The families said officials have blocked them for up to three years from viewing video footage and other key police records that could shed light on what happened, leaving them with unanswered questions. Those cases are:
- Dexter Wade, 37, who was struck and killed by an off-duty officer driving a Jackson Police Department SUV in March 2023. His death garnered national attention. The department buried the father of two in an unmarked grave and did not notify his family until five months after he was killed.
- Jason Simmons, an armed 40-year-old from Saucier who was shot and killed in June by deputies with the Harrison County Sheriff’s Department after they arrived to pick him up for a court-ordered mental health evaluation, according to police.
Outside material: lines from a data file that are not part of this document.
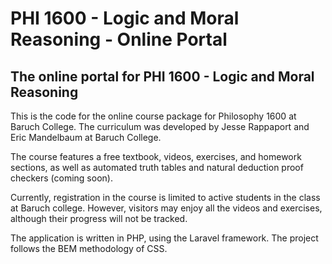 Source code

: <h1>PHI 1600 - Logic and Moral Reasoning - Online Portal</h2>

<h2>The online portal for PHI 1600 - Logic and Moral Reasoning</h2>

This is the code for the online course package for Philosophy 1600 at Baruch College. The curriculum was developed by Jesse Rappaport and Eric Mandelbaum at Baruch College.

The course features a free textbook, videos, exercises, and homework sections, as well as automated truth tables and natural deduction proof checkers (coming soon).

Currently, registration in the course is limited to active students in the class at Baruch college. However, visitors may enjoy all the videos and exercises, although their progress will not be tracked.

The application is written in PHP, using the Laravel framework. The project follows the BEM methodology of CSS.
Simmons’ family said he struggled with substance abuse and mental health issues.
- Jayden Bridges, 22, of Pinola, who died in a car chase with a Mississippi Highway Patrol trooper in Copiah County last year after police suspected he was the subject of reports of drag racing in the area, according to the sheriff’s office.
- Raju Brandon Neapollioun, a Hattiesburg man who is now disabled from traumatic brain injuries after Deputy Sheriff Kelby Lewis allegedly beat him while he was an inmate at the Forrest County Adult Detention Center in 2023, according to a dismissed civil suit that Neapollioun filed against Lewis and the sheriff’s office.
As members of the public, the families have the right to request access to the information under state law, which broadly allows public records to be “available for inspection by any person,” with limited exceptions. But Bobby DiCello, the families’ civil-rights attorney, said state and local officials have continuously denied their requests, citing ongoing investigations into the incidents.
“If the video shows things that are bad, things that are inhuman, things that are wrong, things that are wicked, let it into the light,” DiCello said. “Let it be known.”…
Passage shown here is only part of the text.